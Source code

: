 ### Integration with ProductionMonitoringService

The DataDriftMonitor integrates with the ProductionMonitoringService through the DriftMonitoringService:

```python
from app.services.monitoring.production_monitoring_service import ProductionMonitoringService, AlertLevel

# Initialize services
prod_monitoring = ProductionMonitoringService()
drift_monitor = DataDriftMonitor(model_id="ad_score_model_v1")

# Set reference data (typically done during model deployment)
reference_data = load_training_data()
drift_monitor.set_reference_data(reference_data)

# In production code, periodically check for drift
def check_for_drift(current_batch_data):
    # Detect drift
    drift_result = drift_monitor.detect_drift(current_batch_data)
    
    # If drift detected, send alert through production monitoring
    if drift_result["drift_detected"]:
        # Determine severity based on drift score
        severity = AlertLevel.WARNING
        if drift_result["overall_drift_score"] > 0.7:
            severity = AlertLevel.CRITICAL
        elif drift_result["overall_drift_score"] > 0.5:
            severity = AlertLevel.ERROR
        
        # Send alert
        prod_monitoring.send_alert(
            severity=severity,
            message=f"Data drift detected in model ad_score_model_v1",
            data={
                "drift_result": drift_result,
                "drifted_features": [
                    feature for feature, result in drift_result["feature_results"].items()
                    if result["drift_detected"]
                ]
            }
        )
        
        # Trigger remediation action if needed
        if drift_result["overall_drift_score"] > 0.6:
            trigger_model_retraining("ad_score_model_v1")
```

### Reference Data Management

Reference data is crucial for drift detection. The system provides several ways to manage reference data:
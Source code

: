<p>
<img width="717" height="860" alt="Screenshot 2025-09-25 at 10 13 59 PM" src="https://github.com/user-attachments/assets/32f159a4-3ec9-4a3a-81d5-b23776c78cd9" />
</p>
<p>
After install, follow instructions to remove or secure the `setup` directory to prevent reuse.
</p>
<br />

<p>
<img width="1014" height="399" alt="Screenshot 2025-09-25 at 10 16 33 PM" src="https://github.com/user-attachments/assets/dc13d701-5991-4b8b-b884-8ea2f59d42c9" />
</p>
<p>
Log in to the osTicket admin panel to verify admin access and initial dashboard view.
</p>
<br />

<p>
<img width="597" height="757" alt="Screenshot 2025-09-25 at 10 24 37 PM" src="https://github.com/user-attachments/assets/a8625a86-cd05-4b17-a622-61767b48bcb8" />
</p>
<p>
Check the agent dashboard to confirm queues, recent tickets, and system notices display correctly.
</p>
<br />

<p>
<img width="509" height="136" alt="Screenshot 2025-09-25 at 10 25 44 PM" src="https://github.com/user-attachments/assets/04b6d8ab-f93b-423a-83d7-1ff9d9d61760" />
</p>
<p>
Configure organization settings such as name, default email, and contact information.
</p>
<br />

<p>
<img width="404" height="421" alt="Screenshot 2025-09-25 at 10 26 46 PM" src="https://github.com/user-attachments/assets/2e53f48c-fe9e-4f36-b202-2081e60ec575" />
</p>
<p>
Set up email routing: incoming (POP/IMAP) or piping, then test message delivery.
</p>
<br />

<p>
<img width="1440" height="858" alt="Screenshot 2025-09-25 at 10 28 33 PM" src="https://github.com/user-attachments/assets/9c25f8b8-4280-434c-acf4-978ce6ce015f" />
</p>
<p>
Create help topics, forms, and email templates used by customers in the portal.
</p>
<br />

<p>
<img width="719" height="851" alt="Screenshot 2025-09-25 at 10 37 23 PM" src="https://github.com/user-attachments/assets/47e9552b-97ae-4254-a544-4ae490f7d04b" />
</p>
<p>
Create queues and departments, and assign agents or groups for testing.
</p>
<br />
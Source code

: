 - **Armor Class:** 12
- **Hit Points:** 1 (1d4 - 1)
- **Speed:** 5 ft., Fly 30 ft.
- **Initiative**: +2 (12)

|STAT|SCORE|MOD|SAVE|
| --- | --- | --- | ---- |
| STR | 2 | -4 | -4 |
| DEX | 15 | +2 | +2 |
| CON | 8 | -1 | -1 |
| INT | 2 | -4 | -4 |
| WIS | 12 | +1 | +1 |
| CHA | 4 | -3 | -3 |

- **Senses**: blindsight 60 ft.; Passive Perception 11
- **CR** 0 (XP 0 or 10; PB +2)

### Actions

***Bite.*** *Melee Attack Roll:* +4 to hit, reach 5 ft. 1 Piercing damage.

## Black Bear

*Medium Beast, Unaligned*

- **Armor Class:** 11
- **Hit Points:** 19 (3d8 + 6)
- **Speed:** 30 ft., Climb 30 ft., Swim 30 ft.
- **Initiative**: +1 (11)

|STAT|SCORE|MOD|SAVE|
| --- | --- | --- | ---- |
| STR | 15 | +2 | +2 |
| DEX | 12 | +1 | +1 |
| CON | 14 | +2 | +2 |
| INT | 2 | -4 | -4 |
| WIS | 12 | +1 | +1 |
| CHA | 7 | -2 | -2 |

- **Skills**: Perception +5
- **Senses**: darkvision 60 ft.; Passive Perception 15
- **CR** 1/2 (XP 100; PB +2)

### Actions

EXERCISE
Copy out the full listing, exactly as it stands.

RESPONSE BOX
Source code

: ### Integration with ProductionMonitoringService

The DataDriftMonitor integrates with the ProductionMonitoringService through the DriftMonitoringService:

```python
from app.services.monitoring.production_monitoring_service import ProductionMonitoringService, AlertLevel

# Initialize services
prod_monitoring = ProductionMonitoringService()
drift_monitor = DataDriftMonitor(model_id="ad_score_model_v1")

# Set reference data (typically done during model deployment)
reference_data = load_training_data()
drift_monitor.set_reference_data(reference_data)

# In production code, periodically check for drift
def check_for_drift(current_batch_data):
    # Detect drift
    drift_result = drift_monitor.detect_drift(current_batch_data)
    
    # If drift detected, send alert through production monitoring
    if drift_result["drift_detected"]:
        # Determine severity based on drift score
        severity = AlertLevel.WARNING
        if drift_result["overall_drift_score"] > 0.7:
            severity = AlertLevel.CRITICAL
        elif drift_result["overall_drift_score"] > 0.5:
            severity = AlertLevel.ERROR
        
        # Send alert
        prod_monitoring.send_alert(
            severity=severity,
            message=f"Data drift detected in model ad_score_model_v1",
            data={
                "drift_result": drift_result,
                "drifted_features": [
                    feature for feature, result in drift_result["feature_results"].items()
                    if result["drift_detected"]
                ]
            }
        )
        
        # Trigger remediation action if needed
        if drift_result["overall_drift_score"] > 0.6:
            trigger_model_retraining("ad_score_model_v1")
```

### Reference Data Management

Reference data is crucial for drift detection. The system provides several ways to manage reference data:
Source code

:<p>
<img width="717" height="860" alt="Screenshot 2025-09-25 at 10 13 59 PM" src="https://github.com/user-attachments/assets/32f159a4-3ec9-4a3a-81d5-b23776c78cd9" />
</p>
<p>
After install, follow instructions to remove or secure the `setup` directory to prevent reuse.
</p>
<br />

<p>
<img width="1014" height="399" alt="Screenshot 2025-09-25 at 10 16 33 PM" src="https://github.com/user-attachments/assets/dc13d701-5991-4b8b-b884-8ea2f59d42c9" />
</p>
<p>
Log in to the osTicket admin panel to verify admin access and initial dashboard view.
</p>
<br />

<p>
<img width="597" height="757" alt="Screenshot 2025-09-25 at 10 24 37 PM" src="https://github.com/user-attachments/assets/a8625a86-cd05-4b17-a622-61767b48bcb8" />
</p>
<p>
Check the agent dashboard to confirm queues, recent tickets, and system notices display correctly.
</p>
<br />

<p>
<img width="509" height="136" alt="Screenshot 2025-09-25 at 10 25 44 PM" src="https://github.com/user-attachments/assets/04b6d8ab-f93b-423a-83d7-1ff9d9d61760" />
</p>
<p>
Configure organization settings such as name, default email, and contact information.
</p>
<br />

<p>
<img width="404" height="421" alt="Screenshot 2025-09-25 at 10 26 46 PM" src="https://github.com/user-attachments/assets/2e53f48c-fe9e-4f36-b202-2081e60ec575" />
</p>
<p>
Set up email routing: incoming (POP/IMAP) or piping, then test message delivery.
</p>
<br />

<p>
<img width="1440" height="858" alt="Screenshot 2025-09-25 at 10 28 33 PM" src="https://github.com/user-attachments/assets/9c25f8b8-4280-434c-acf4-978ce6ce015f" />
</p>
<p>
Create help topics, forms, and email templates used by customers in the portal.
</p>
<br />

<p>
<img width="719" height="851" alt="Screenshot 2025-09-25 at 10 37 23 PM" src="https://github.com/user-attachments/assets/47e9552b-97ae-4254-a544-4ae490f7d04b" />
</p>
<p>
Create queues and departments, and assign agents or groups for testing.
</p>
<br />
Source code

: - **Armor Class:** 12
- **Hit Points:** 1 (1d4 - 1)
- **Speed:** 5 ft., Fly 30 ft.
- **Initiative**: +2 (12)

|STAT|SCORE|MOD|SAVE|
| --- | --- | --- | ---- |
| STR | 2 | -4 | -4 |
| DEX | 15 | +2 | +2 |
| CON | 8 | -1 | -1 |
| INT | 2 | -4 | -4 |
| WIS | 12 | +1 | +1 |
| CHA | 4 | -3 | -3 |

- **Senses**: blindsight 60 ft.; Passive Perception 11
- **CR** 0 (XP 0 or 10; PB +2)

### Actions

***Bite.*** *Melee Attack Roll:* +4 to hit, reach 5 ft. 1 Piercing damage.

## Black Bear

*Medium Beast, Unaligned*

- **Armor Class:** 11
- **Hit Points:** 19 (3d8 + 6)
- **Speed:** 30 ft., Climb 30 ft., Swim 30 ft.
- **Initiative**: +1 (11)

|STAT|SCORE|MOD|SAVE|
| --- | --- | --- | ---- |
| STR | 15 | +2 | +2 |
| DEX | 12 | +1 | +1 |
| CON | 14 | +2 | +2 |
| INT | 2 | -4 | -4 |
| WIS | 12 | +1 | +1 |
| CHA | 7 | -2 | -2 |

- **Skills**: Perception +5
- **Senses**: darkvision 60 ft.; Passive Perception 15
- **CR** 1/2 (XP 100; PB +2)

### Actions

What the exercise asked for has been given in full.